[Saved data entries]
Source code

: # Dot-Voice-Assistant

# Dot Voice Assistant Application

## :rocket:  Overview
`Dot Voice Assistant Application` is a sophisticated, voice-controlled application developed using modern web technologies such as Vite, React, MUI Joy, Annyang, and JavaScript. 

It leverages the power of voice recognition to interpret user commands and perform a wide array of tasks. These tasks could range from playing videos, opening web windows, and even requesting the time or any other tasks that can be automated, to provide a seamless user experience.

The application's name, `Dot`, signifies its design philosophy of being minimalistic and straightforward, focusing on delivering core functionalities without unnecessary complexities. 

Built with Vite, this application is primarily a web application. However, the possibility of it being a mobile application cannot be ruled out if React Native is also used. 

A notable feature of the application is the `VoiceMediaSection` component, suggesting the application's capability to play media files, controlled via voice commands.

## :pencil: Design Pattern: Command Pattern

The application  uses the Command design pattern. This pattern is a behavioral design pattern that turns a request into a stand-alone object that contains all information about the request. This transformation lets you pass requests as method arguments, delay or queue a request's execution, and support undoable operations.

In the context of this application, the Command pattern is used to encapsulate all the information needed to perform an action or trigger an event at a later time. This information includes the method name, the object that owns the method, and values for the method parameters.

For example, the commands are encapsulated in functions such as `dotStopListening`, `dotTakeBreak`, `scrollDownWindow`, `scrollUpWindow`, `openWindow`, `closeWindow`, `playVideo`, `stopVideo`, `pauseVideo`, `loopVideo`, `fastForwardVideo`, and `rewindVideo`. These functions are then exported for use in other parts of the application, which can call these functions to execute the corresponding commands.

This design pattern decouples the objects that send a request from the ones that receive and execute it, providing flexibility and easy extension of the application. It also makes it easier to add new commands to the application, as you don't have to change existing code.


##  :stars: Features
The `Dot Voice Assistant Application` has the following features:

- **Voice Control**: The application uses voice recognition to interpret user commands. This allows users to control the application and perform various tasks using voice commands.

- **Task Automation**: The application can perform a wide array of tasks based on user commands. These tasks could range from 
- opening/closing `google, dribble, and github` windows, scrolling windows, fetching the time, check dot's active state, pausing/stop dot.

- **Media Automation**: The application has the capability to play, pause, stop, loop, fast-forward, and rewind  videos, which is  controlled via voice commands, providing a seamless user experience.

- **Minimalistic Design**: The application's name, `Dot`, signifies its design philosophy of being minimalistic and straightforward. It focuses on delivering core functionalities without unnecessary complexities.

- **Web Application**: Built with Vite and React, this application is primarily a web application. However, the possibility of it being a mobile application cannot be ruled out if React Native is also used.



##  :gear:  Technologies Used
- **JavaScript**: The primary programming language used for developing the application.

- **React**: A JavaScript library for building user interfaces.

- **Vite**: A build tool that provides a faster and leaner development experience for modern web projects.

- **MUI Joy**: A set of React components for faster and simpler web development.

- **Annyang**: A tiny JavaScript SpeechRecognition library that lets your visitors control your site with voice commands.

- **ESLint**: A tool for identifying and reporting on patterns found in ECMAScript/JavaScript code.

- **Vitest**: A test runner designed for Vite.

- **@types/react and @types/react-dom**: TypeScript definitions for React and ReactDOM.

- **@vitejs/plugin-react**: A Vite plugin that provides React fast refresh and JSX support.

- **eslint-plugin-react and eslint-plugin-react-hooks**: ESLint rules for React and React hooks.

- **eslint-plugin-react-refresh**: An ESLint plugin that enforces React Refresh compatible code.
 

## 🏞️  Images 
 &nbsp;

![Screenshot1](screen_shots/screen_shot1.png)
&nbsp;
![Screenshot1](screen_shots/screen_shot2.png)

[Problem to work on] The records above are to be restated word for word.

[Output of the exercise]
Source code

: # Dot-Voice-Assistant

# Dot Voice Assistant Application

## :rocket:  Overview
`Dot Voice Assistant Application` is a sophisticated, voice-controlled application developed using modern web technologies such as Vite, React, MUI Joy, Annyang, and JavaScript. 

It leverages the power of voice recognition to interpret user commands and perform a wide array of tasks. These tasks could range from playing videos, opening web windows, and even requesting the time or any other tasks that can be automated, to provide a seamless user experience.

The application's name, `Dot`, signifies its design philosophy of being minimalistic and straightforward, focusing on delivering core functionalities without unnecessary complexities. 

Built with Vite, this application is primarily a web application. However, the possibility of it being a mobile application cannot be ruled out if React Native is also used. 

A notable feature of the application is the `VoiceMediaSection` component, suggesting the application's capability to play media files, controlled via voice commands.

## :pencil: Design Pattern: Command Pattern

The application  uses the Command design pattern. This pattern is a behavioral design pattern that turns a request into a stand-alone object that contains all information about the request. This transformation lets you pass requests as method arguments, delay or queue a request's execution, and support undoable operations.

In the context of this application, the Command pattern is used to encapsulate all the information needed to perform an action or trigger an event at a later time. This information includes the method name, the object that owns the method, and values for the method parameters.

For example, the commands are encapsulated in functions such as `dotStopListening`, `dotTakeBreak`, `scrollDownWindow`, `scrollUpWindow`, `openWindow`, `closeWindow`, `playVideo`, `stopVideo`, `pauseVideo`, `loopVideo`, `fastForwardVideo`, and `rewindVideo`. These functions are then exported for use in other parts of the application, which can call these functions to execute the corresponding commands.

This design pattern decouples the objects that send a request from the ones that receive and execute it, providing flexibility and easy extension of the application. It also makes it easier to add new commands to the application, as you don't have to change existing code.


##  :stars: Features
The `Dot Voice Assistant Application` has the following features:

- **Voice Control**: The application uses voice recognition to interpret user commands. This allows users to control the application and perform various tasks using voice commands.

- **Task Automation**: The application can perform a wide array of tasks based on user commands. These tasks could range from 
- opening/closing `google, dribble, and github` windows, scrolling windows, fetching the time, check dot's active state, pausing/stop dot.

- **Media Automation**: The application has the capability to play, pause, stop, loop, fast-forward, and rewind  videos, which is  controlled via voice commands, providing a seamless user experience.

- **Minimalistic Design**: The application's name, `Dot`, signifies its design philosophy of being minimalistic and straightforward. It focuses on delivering core functionalities without unnecessary complexities.

- **Web Application**: Built with Vite and React, this application is primarily a web application. However, the possibility of it being a mobile application cannot be ruled out if React Native is also used.



##  :gear:  Technologies Used
- **JavaScript**: The primary programming language used for developing the application.

- **React**: A JavaScript library for building user interfaces.

- **Vite**: A build tool that provides a faster and leaner development experience for modern web projects.

- **MUI Joy**: A set of React components for faster and simpler web development.

- **Annyang**: A tiny JavaScript SpeechRecognition library that lets your visitors control your site with voice commands.

- **ESLint**: A tool for identifying and reporting on patterns found in ECMAScript/JavaScript code.

- **Vitest**: A test runner designed for Vite.

- **@types/react and @types/react-dom**: TypeScript definitions for React and ReactDOM.

- **@vitejs/plugin-react**: A Vite plugin that provides React fast refresh and JSX support.

- **eslint-plugin-react and eslint-plugin-react-hooks**: ESLint rules for React and React hooks.

- **eslint-plugin-react-refresh**: An ESLint plugin that enforces React Refresh compatible code.
 

## 🏞️  Images 
 &nbsp;

![Screenshot1](screen_shots/screen_shot1.png)
&nbsp;
![Screenshot1](screen_shots/screen_shot2.png)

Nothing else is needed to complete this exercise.